[Stored items from a collection]
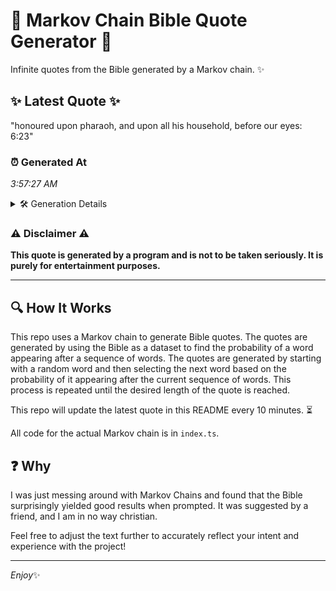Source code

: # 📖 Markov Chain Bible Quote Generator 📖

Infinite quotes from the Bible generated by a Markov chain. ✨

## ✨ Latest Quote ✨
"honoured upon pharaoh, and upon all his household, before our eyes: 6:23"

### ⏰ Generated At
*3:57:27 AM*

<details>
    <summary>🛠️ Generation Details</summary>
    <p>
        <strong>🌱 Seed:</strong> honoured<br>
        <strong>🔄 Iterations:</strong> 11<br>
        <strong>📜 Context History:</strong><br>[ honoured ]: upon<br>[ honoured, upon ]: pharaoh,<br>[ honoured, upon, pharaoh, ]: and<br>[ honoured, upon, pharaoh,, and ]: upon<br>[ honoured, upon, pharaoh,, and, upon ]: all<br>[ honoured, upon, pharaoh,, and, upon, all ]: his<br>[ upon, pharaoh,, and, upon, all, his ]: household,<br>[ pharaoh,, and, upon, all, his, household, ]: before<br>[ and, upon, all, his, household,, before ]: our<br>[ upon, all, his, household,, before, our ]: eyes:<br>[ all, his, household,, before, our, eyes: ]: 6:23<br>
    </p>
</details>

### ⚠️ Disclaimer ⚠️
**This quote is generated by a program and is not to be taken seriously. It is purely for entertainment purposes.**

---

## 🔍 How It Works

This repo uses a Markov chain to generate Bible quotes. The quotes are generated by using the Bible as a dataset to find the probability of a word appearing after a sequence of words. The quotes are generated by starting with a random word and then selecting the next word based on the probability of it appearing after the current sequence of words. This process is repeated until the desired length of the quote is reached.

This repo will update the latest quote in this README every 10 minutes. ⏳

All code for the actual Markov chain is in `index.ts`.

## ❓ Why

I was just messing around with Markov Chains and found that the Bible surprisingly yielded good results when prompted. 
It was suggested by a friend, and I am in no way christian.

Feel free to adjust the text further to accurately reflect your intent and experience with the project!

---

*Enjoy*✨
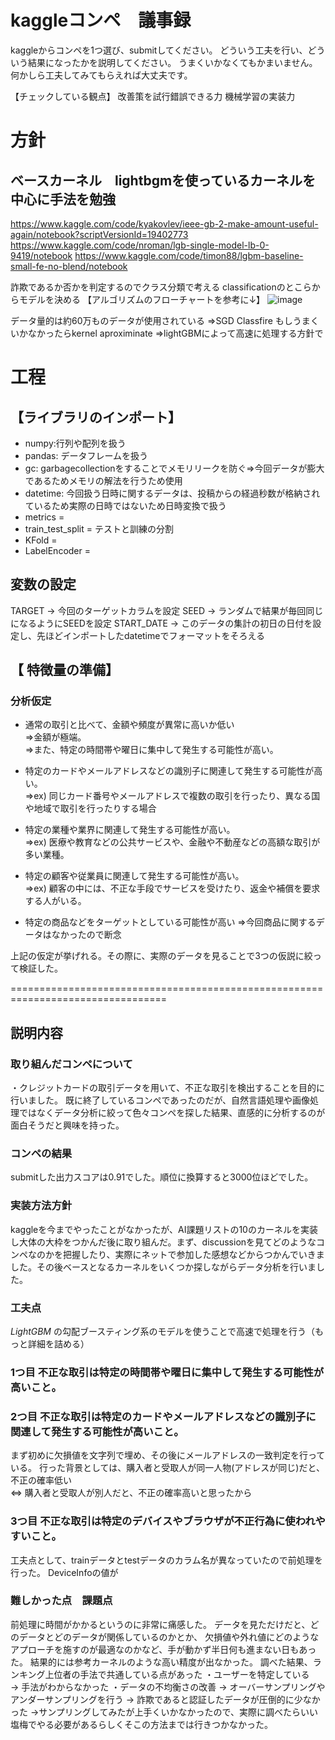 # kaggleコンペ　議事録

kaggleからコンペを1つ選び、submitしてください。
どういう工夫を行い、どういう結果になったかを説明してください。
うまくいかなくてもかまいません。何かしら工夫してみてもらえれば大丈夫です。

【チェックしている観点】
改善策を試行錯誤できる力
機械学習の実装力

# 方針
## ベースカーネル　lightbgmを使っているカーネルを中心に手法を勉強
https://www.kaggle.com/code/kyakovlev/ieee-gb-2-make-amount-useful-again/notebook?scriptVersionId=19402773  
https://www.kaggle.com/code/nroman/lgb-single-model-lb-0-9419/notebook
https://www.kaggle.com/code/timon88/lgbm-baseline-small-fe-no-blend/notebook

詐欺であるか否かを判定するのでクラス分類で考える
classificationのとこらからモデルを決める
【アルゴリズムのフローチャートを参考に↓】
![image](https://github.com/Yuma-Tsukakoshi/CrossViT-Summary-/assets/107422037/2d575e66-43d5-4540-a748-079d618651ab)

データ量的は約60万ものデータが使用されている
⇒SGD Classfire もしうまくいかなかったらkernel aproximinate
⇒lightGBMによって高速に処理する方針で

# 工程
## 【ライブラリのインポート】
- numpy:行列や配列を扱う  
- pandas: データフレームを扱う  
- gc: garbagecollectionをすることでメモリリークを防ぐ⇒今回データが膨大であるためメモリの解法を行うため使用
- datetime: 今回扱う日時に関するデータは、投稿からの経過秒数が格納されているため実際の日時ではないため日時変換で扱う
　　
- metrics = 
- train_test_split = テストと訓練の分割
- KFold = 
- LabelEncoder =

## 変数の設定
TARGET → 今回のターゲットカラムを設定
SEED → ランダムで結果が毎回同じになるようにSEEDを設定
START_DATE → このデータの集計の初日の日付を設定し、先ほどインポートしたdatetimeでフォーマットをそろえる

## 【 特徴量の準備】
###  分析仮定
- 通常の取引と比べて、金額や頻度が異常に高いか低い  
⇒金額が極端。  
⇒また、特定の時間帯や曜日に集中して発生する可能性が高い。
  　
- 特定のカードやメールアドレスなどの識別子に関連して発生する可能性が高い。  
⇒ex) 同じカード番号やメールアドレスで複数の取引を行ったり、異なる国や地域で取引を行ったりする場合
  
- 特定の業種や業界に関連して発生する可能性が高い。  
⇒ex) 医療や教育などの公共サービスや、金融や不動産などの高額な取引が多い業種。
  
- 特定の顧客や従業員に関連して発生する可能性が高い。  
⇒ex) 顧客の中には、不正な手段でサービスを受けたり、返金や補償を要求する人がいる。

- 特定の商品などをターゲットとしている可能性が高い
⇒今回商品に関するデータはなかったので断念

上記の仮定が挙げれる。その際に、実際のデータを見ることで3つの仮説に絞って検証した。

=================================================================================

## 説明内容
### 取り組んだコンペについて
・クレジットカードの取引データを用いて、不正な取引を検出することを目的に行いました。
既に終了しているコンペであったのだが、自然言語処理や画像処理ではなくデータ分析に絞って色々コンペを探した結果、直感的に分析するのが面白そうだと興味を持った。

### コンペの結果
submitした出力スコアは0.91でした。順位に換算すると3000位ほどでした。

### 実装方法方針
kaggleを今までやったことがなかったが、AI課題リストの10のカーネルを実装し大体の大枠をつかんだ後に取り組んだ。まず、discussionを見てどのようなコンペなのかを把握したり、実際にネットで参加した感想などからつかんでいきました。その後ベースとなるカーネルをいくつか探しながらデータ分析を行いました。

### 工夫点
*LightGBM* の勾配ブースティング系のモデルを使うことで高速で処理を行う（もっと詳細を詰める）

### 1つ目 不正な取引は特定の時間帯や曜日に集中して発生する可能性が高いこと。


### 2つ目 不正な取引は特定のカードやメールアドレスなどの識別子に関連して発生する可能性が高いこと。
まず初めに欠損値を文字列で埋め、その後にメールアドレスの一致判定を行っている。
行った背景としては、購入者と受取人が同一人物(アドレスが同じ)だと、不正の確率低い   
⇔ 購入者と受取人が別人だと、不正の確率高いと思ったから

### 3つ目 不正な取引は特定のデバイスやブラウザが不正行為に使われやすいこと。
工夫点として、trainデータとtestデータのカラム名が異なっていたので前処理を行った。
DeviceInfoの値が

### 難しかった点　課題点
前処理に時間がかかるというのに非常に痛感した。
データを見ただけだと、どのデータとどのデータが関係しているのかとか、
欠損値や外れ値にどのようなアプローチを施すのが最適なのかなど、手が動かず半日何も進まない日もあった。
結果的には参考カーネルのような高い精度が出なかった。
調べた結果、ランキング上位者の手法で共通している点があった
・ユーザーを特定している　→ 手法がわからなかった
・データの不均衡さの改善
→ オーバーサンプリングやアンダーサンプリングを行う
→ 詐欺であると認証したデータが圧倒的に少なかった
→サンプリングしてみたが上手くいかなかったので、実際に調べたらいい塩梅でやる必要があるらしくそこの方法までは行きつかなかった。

- _PROBLEM_
In the entries above, find each line with the string "notebook" and copy it.

- _SOLUTION FOR THIS TASK_
https://www.kaggle.com/code/kyakovlev/ieee-gb-2-make-amount-useful-again/notebook?scriptVersionId=19402773  
https://www.kaggle.com/code/nroman/lgb-single-model-lb-0-9419/notebook
https://www.kaggle.com/code/timon88/lgbm-baseline-small-fe-no-blend/notebook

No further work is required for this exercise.